TRY IT: In the entries below, find every line holding the string "infty" and collect it.

DATA RECORDS:
┌──

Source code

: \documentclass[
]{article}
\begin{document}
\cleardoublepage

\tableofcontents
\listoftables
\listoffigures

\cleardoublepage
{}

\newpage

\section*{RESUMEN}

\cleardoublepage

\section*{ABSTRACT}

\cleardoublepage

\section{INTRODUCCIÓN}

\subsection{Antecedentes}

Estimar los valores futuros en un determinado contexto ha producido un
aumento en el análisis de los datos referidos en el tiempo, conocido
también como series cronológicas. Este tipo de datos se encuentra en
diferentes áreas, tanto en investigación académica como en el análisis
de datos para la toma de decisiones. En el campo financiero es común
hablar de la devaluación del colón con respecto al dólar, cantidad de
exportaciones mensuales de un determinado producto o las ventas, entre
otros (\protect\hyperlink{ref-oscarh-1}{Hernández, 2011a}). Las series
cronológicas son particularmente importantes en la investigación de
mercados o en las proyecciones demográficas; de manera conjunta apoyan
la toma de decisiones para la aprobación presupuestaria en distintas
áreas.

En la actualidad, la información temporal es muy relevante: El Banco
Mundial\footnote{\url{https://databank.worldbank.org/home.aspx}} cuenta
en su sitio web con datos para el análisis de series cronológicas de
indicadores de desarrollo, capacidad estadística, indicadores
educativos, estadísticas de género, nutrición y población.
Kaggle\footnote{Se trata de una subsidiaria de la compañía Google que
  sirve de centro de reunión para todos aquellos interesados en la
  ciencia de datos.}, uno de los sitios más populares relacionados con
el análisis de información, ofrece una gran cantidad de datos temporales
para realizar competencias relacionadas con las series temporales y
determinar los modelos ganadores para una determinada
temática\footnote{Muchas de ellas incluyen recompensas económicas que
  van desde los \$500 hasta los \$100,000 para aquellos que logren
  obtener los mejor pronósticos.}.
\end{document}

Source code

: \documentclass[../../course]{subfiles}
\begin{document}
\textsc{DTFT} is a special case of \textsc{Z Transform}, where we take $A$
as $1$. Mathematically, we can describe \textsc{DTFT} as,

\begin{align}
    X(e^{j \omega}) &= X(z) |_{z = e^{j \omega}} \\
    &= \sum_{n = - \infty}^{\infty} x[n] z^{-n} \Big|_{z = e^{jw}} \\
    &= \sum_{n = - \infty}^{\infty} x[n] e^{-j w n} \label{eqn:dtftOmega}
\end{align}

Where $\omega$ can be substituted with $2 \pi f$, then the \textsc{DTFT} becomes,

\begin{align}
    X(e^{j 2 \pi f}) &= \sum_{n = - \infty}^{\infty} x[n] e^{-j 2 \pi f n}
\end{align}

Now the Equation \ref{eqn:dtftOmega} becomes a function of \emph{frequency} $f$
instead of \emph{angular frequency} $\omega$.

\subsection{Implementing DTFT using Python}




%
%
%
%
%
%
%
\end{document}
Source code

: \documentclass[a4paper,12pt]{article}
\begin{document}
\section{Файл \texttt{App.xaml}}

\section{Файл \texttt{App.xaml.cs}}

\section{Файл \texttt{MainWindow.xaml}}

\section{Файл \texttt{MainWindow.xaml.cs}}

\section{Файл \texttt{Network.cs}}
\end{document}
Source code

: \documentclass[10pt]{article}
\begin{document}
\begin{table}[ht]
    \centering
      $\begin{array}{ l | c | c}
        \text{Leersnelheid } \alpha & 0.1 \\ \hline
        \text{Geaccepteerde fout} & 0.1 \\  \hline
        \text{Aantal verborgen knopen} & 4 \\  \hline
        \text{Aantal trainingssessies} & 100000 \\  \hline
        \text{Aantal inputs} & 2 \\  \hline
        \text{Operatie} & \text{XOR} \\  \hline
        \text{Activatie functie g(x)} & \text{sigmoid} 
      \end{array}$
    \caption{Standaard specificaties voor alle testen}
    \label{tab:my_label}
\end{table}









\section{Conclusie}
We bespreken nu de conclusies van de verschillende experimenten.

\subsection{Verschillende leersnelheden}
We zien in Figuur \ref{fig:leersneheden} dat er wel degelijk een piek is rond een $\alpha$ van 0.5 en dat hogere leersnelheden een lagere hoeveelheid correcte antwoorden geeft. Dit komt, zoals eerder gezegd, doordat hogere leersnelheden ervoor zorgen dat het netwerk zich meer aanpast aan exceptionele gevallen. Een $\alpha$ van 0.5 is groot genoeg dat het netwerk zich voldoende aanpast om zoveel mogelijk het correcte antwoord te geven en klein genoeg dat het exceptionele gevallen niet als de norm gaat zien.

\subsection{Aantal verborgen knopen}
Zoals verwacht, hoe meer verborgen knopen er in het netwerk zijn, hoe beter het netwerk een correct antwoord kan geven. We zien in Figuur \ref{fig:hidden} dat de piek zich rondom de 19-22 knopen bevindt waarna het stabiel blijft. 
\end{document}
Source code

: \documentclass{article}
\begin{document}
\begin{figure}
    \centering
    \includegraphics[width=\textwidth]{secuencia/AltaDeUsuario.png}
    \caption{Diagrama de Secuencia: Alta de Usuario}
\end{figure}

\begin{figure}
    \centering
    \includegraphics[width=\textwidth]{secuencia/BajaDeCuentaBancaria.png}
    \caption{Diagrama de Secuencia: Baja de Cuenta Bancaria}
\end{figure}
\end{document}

└──

SOLVED EXERCISE:
    &= \sum_{n = - \infty}^{\infty} x[n] z^{-n} \Big|_{z = e^{jw}} \\
    &= \sum_{n = - \infty}^{\infty} x[n] e^{-j w n} \label{eqn:dtftOmega}
    X(e^{j 2 \pi f}) &= \sum_{n = - \infty}^{\infty} x[n] e^{-j 2 \pi f n}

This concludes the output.